La semaine dernière, Mediapart ainsi que deux autres membres du SPIIL (dont PC INpact est membre) recevaient un avis de contrôle fiscal par huissier. La raison ? La fameuse TVA à 2,1 % appliquée à leurs abonnements, alors qu'elle est toujours réservée à la presse papier. Une différence de traitement dénoncée, même par certains ministres, qui a fait couler beaucoup d'encre depuis.

En France, la presse dispose de nombreuses subventions de l'État, sous diverses formes. L'une d'entre elles est la possibilité de n'appliquer qu'un taux de TVA dit « super réduit  » à ses abonnements. Une manière non pas d'aider l'entreprise ni le journaliste, mais le lecteur en lui rendant plus abordable l'accès à l'information, sans préférence aucune puisqu'il s'agit ici d'une aide indirecte à la presse. Une aide qui n'est pourtant réservée qu'à certains médias.

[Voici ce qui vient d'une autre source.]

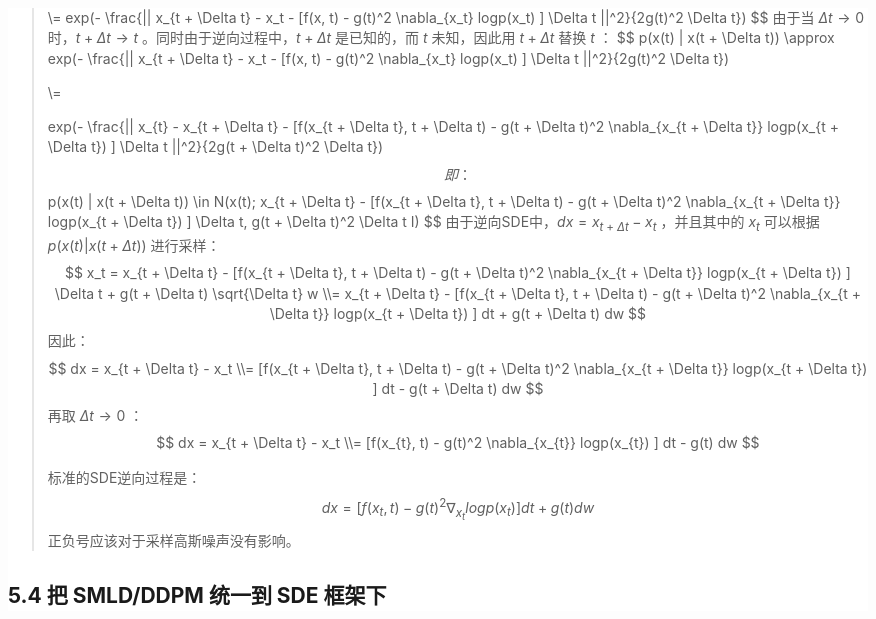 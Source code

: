 > \\=
> exp(- \frac{|| x_{t + \Delta t} - x_t - [f(x, t) - g(t)^2 \nabla_{x_t} logp(x_t) ] \Delta t ||^2}{2g(t)^2 \Delta t})
> $$
> 由于当 $\Delta t \to 0$ 时，$t + \Delta t \to t$ 。同时由于逆向过程中，$t + \Delta t$ 是已知的，而 $t$ 未知，因此用 $t + \Delta t$ 替换 $t$ ：
> $$
> p(x(t) | x(t + \Delta t)) \approx
> exp(- \frac{|| x_{t + \Delta t} - x_t - [f(x, t) - g(t)^2 \nabla_{x_t} logp(x_t) ] \Delta t ||^2}{2g(t)^2 \Delta t})
> 
> \\=
> 
> exp(- \frac{|| x_{t} - x_{t + \Delta t} - [f(x_{t + \Delta t}, t + \Delta t) - g(t + \Delta t)^2 \nabla_{x_{t + \Delta t}} logp(x_{t + \Delta t}) ] \Delta t ||^2}{2g(t + \Delta t)^2 \Delta t})
> $$
> 即：
> $$
> p(x(t) | x(t + \Delta t))  \in N(x(t); x_{t + \Delta t} - [f(x_{t + \Delta t}, t + \Delta t) - g(t + \Delta t)^2 \nabla_{x_{t + \Delta t}} logp(x_{t + \Delta t}) ] \Delta t, g(t + \Delta t)^2 \Delta t I)
> $$
> 由于逆向SDE中，$dx = x_{t + \Delta t} - x_t$ ，并且其中的 $x_t$ 可以根据 $p(x(t) | x(t + \Delta t))$ 进行采样：
> $$
> x_t = x_{t + \Delta t} - [f(x_{t + \Delta t}, t + \Delta t) - g(t + \Delta t)^2 \nabla_{x_{t + \Delta t}} logp(x_{t + \Delta t}) ] \Delta t + g(t + \Delta t) \sqrt{\Delta t} w
> \\=
> x_{t + \Delta t} - [f(x_{t + \Delta t}, t + \Delta t) - g(t + \Delta t)^2 \nabla_{x_{t + \Delta t}} logp(x_{t + \Delta t}) ] dt + g(t + \Delta t) dw
> $$
> 因此：
> $$
> dx = x_{t + \Delta t} - x_t 
> \\=
> [f(x_{t + \Delta t}, t + \Delta t) - g(t + \Delta t)^2 \nabla_{x_{t + \Delta t}} logp(x_{t + \Delta t}) ] dt - g(t + \Delta t) dw
> $$
> 再取 $\Delta t \to 0$ ：
> $$
> dx = x_{t + \Delta t} - x_t 
> \\=
> [f(x_{t}, t) - g(t)^2 \nabla_{x_{t}} logp(x_{t}) ] dt - g(t) dw
> $$
>
> 标准的SDE逆向过程是：
> $$
> dx = [f(x_{t}, t) - g(t)^2 \nabla_{x_{t}} logp(x_{t}) ] dt + g(t) dw
> $$
> 正负号应该对于采样高斯噪声没有影响。

## 5.4 把 SMLD/DDPM 统一到 SDE 框架下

La TVA à 2,1 % pour la presse en ligne : une promesse de longue date

En effet, cette TVA ne peut, en l'état actuel des choses, être appliquée qu'aux abonnements de la presse papier. Les abonnements numériques, eux, doivent appliquer le taux habituel de 19,6 %. Une distinction selon le mode de diffusion combattue depuis des années par les membres du Syndicat de la Presse d'information Indépendante en Ligne (SPIIL), dont PC INpact est membre depuis peu.

 

Après l'émergence tardive du statut de la presse en ligne en 2009, qui lui reconnaît droits et devoirs, c'est le second mur à abattre pour que le traitement des sociétés de presse soit identique, qu'elles diffusent leur contenu sur internet ou dans le monde physique. Après tout, pourquoi un journal lu à travers un abonnement sur tablette aurait-il une TVA différente de sa version papier ?

 

Considérant le taux de TVA à 19,6 % comme discriminatoire, certains membres du SPIIL ont ainsi décidé d'appliquer de fait cette TVA à 2,1 % à leurs abonnements en attendant une réaction de l'État qui a multiplié les promesses à ce sujet, sous l'ancienne majorité comme sous l'actuelle (200920102011, etc.) Ils ont d'ailleurs été confortés par le fameux arrêt Rank du 10 novembre 2011 de la Cour de justice de l’Union européenne (CJUE).

 

Ils ont néanmoins constamment poussé cette question au point de mettre en ligne en février un mémoire sur le sujet. De multiples rapports publiés cette année sont venus appuyer cette position : celui de Pierre Lescure sur l’exception culturelle, celui de Roch-Olivier Maistre sur les aides à la presse, celui de la Cour des comptes sur les aides de l’État à la presse écrite ainsi que l’avis sur la fiscalité du Conseil national du numérique.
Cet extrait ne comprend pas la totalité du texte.